Reason for Boston’s Failure on MCAS
Students left behind by curriculum problems

By E. R. Cancell

Students in Boston can’t pass the MCAS  in math because they’re not being taught the material until a year or more after they take the tests.
How can a student pass a test when he hasn’t been taught it yet?
There is an explanation for this problem. When the educational reform winds swept through the system, the state mandated that basic math be replaced with more rigorous courses.

The problem is that the students are being tested on Algebra, Geometry, Algebra II, and statistics and probability.  But the majority of Boston students take Algebra I-Part One in their 9th grade year, Part Two in their 10th grade year, Geometry in their 11th grade year, and Algebra II in their senior year. For those students, it’s unfair to take the MCAS in the 10th grade.

Not all Boston students face this problem.
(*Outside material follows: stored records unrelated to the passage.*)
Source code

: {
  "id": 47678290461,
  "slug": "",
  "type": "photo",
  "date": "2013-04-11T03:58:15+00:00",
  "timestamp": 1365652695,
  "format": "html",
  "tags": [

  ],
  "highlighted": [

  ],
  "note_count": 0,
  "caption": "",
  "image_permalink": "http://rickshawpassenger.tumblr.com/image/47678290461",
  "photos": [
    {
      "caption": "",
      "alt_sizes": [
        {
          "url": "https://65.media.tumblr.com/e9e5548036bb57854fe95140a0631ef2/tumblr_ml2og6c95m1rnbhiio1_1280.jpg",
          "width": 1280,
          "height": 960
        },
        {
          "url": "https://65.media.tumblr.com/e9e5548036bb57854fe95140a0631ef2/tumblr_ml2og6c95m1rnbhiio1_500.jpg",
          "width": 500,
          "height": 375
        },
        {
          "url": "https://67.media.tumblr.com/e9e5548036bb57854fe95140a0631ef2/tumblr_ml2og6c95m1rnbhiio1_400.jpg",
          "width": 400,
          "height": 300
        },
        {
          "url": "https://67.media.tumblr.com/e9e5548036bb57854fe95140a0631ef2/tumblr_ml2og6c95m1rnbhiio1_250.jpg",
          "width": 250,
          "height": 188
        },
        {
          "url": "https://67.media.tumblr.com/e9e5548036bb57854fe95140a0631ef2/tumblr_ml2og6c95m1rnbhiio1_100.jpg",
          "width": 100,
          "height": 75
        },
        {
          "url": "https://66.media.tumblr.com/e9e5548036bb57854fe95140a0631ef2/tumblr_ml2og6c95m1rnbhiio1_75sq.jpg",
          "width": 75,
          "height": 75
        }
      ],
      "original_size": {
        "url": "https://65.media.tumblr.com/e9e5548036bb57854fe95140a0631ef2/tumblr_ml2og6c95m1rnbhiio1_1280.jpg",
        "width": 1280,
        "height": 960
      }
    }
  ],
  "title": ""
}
A small number of students take Algebra in 9th grade, Geometry in 10th grade, Algebra II in 11th grade and then a choice of pre-calculus or calculus in 12th grade.

The sequence at Boston Latin School (the school with the state’s highest MCAS scores) assumes that students will take Algebra in the 8th grade and follow the above sequences a year earlier.  For high schools that regularly prepare students to attend prestigious institutions of higher learning, most students are expected to have taken Algebra in the 8th grade.

One would think that it would make sense for Boston’s curricular sequence to require Algebra in 8th grade. In fact, in the early 1990s the Algebra Project attempted to do just that in Boston. This curricular reform, ironically, has dropped off the school agenda.

Designing an accountability system that requires students to pass a difficult exam to receive a high school diploma is a laudable attempt to bring high standards to all Massachusetts students.  However, when the majority of students in the state’s largest city will not be exposed to the material on which they will be tested, the accountability system becomes a cruel hoax. Boston must either admit defeat and lobby to change the test or they must change the mathematics curricular sequence.

E. R. Cancell was a high school English teacher and is presently a doctoral candidate at Harvard’s Graduate School of Education, where he is focusing on education policy in the area of standards and accountability.